Work instructions.
Each line of the data holding "http" should be found and copied.

◇ ◇ ◇ ◇ ◇ ◇ ◇

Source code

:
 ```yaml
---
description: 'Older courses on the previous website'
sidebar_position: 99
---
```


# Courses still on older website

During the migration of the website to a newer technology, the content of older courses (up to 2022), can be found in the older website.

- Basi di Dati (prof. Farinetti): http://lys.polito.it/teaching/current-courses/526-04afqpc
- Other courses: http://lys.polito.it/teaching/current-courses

◇ ◇ ◇ ◇ ◇ ◇ ◇

Completed exercise.
- Basi di Dati (prof. Farinetti): http://lys.polito.it/teaching/current-courses/526-04afqpc
- Other courses: http://lys.polito.it/teaching/current-courses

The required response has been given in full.